> **Your instructions**
Transcribe exactly the lines from the top of the records below through the line that holds "synchronization rules to:</span></span>", both included, with no pictures.

(Excerpts from a dataset)
BEGIN

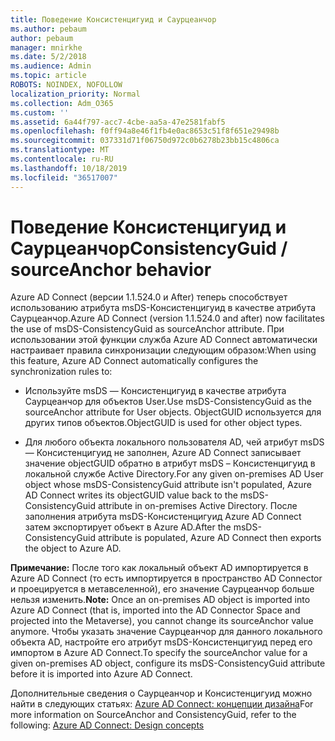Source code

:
 ```yaml
---
title: Поведение Консистенцигуид и Саурцеанчор
ms.author: pebaum
author: pebaum
manager: mnirkhe
ms.date: 5/2/2018
ms.audience: Admin
ms.topic: article
ROBOTS: NOINDEX, NOFOLLOW
localization_priority: Normal
ms.collection: Adm_O365
ms.custom: ''
ms.assetid: 6a44f797-acc7-4cbe-aa5a-47e2581fabf5
ms.openlocfilehash: f0ff94a8e46f1fb4e0ac8653c51f8f651e29498b
ms.sourcegitcommit: 037331d71f06750d972c0b6278b23bb15c4806ca
ms.translationtype: MT
ms.contentlocale: ru-RU
ms.lasthandoff: 10/18/2019
ms.locfileid: "36517007"
---
```

# <a name="consistencyguid--sourceanchor-behavior"></a><span data-ttu-id="b4368-102">Поведение Консистенцигуид и Саурцеанчор</span><span class="sxs-lookup"><span data-stu-id="b4368-102">ConsistencyGuid / sourceAnchor behavior</span></span>

<span data-ttu-id="b4368-103">Azure AD Connect (версии 1.1.524.0 и After) теперь способствует использованию атрибута msDS-Консистенцигуид в качестве атрибута Саурцеанчор.</span><span class="sxs-lookup"><span data-stu-id="b4368-103">Azure AD Connect (version 1.1.524.0 and after) now facilitates the use of msDS-ConsistencyGuid as sourceAnchor attribute.</span></span> <span data-ttu-id="b4368-104">При использовании этой функции служба Azure AD Connect автоматически настраивает правила синхронизации следующим образом:</span><span class="sxs-lookup"><span data-stu-id="b4368-104">When using this feature, Azure AD Connect automatically configures the synchronization rules to:</span></span>
  
- <span data-ttu-id="b4368-105">Используйте msDS — Консистенцигуид в качестве атрибута Саурцеанчор для объектов User.</span><span class="sxs-lookup"><span data-stu-id="b4368-105">Use msDS-ConsistencyGuid as the sourceAnchor attribute for User objects.</span></span> <span data-ttu-id="b4368-106">ObjectGUID используется для других типов объектов.</span><span class="sxs-lookup"><span data-stu-id="b4368-106">ObjectGUID is used for other object types.</span></span>
    
- <span data-ttu-id="b4368-107">Для любого объекта локального пользователя AD, чей атрибут msDS — Консистенцигуид не заполнен, Azure AD Connect записывает значение objectGUID обратно в атрибут msDS – Консистенцигуид в локальной службе Active Directory.</span><span class="sxs-lookup"><span data-stu-id="b4368-107">For any given on-premises AD User object whose msDS-ConsistencyGuid attribute isn't populated, Azure AD Connect writes its objectGUID value back to the msDS-ConsistencyGuid attribute in on-premises Active Directory.</span></span> <span data-ttu-id="b4368-108">После заполнения атрибута msDS-Консистенцигуид Azure AD Connect затем экспортирует объект в Azure AD.</span><span class="sxs-lookup"><span data-stu-id="b4368-108">After the msDS-ConsistencyGuid attribute is populated, Azure AD Connect then exports the object to Azure AD.</span></span>
    
 <span data-ttu-id="b4368-109">**Примечание:** После того как локальный объект AD импортируется в Azure AD Connect (то есть импортируется в пространство AD Connector и проецируется в метавселенной), его значение Саурцеанчор больше нельзя изменить.</span><span class="sxs-lookup"><span data-stu-id="b4368-109">**Note:** Once an on-premises AD object is imported into Azure AD Connect (that is, imported into the AD Connector Space and projected into the Metaverse), you cannot change its sourceAnchor value anymore.</span></span> <span data-ttu-id="b4368-110">Чтобы указать значение Саурцеанчор для данного локального объекта AD, настройте его атрибут msDS-Консистенцигуид перед его импортом в Azure AD Connect.</span><span class="sxs-lookup"><span data-stu-id="b4368-110">To specify the sourceAnchor value for a given on-premises AD object, configure its msDS-ConsistencyGuid attribute before it is imported into Azure AD Connect.</span></span> 
  
<span data-ttu-id="b4368-111">Дополнительные сведения о Саурцеанчор и Консистенцигуид можно найти в следующих статьях: [Azure AD Connect: концепции дизайна](https://docs.microsoft.com/azure/active-directory/connect/active-directory-aadconnect-design-concepts)</span><span class="sxs-lookup"><span data-stu-id="b4368-111">For more information on SourceAnchor and ConsistencyGuid, refer to the following: [Azure AD Connect: Design concepts](https://docs.microsoft.com/azure/active-directory/connect/active-directory-aadconnect-design-concepts)</span></span>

END

> **Finished task**
Source code

:
 ```yaml
---
title: Поведение Консистенцигуид и Саурцеанчор
ms.author: pebaum
author: pebaum
manager: mnirkhe
ms.date: 5/2/2018
ms.audience: Admin
ms.topic: article
ROBOTS: NOINDEX, NOFOLLOW
localization_priority: Normal
ms.collection: Adm_O365
ms.custom: ''
ms.assetid: 6a44f797-acc7-4cbe-aa5a-47e2581fabf5
ms.openlocfilehash: f0ff94a8e46f1fb4e0ac8653c51f8f651e29498b
ms.sourcegitcommit: 037331d71f06750d972c0b6278b23bb15c4806ca
ms.translationtype: MT
ms.contentlocale: ru-RU
ms.lasthandoff: 10/18/2019
ms.locfileid: "36517007"
---
```

# <a name="consistencyguid--sourceanchor-behavior"></a><span data-ttu-id="b4368-102">Поведение Консистенцигуид и Саурцеанчор</span><span class="sxs-lookup"><span data-stu-id="b4368-102">ConsistencyGuid / sourceAnchor behavior</span></span>

<span data-ttu-id="b4368-103">Azure AD Connect (версии 1.1.524.0 и After) теперь способствует использованию атрибута msDS-Консистенцигуид в качестве атрибута Саурцеанчор.</span><span class="sxs-lookup"><span data-stu-id="b4368-103">Azure AD Connect (version 1.1.524.0 and after) now facilitates the use of msDS-ConsistencyGuid as sourceAnchor attribute.</span></span> <span data-ttu-id="b4368-104">При использовании этой функции служба Azure AD Connect автоматически настраивает правила синхронизации следующим образом:</span><span class="sxs-lookup"><span data-stu-id="b4368-104">When using this feature, Azure AD Connect automatically configures the synchronization rules to:</span></span>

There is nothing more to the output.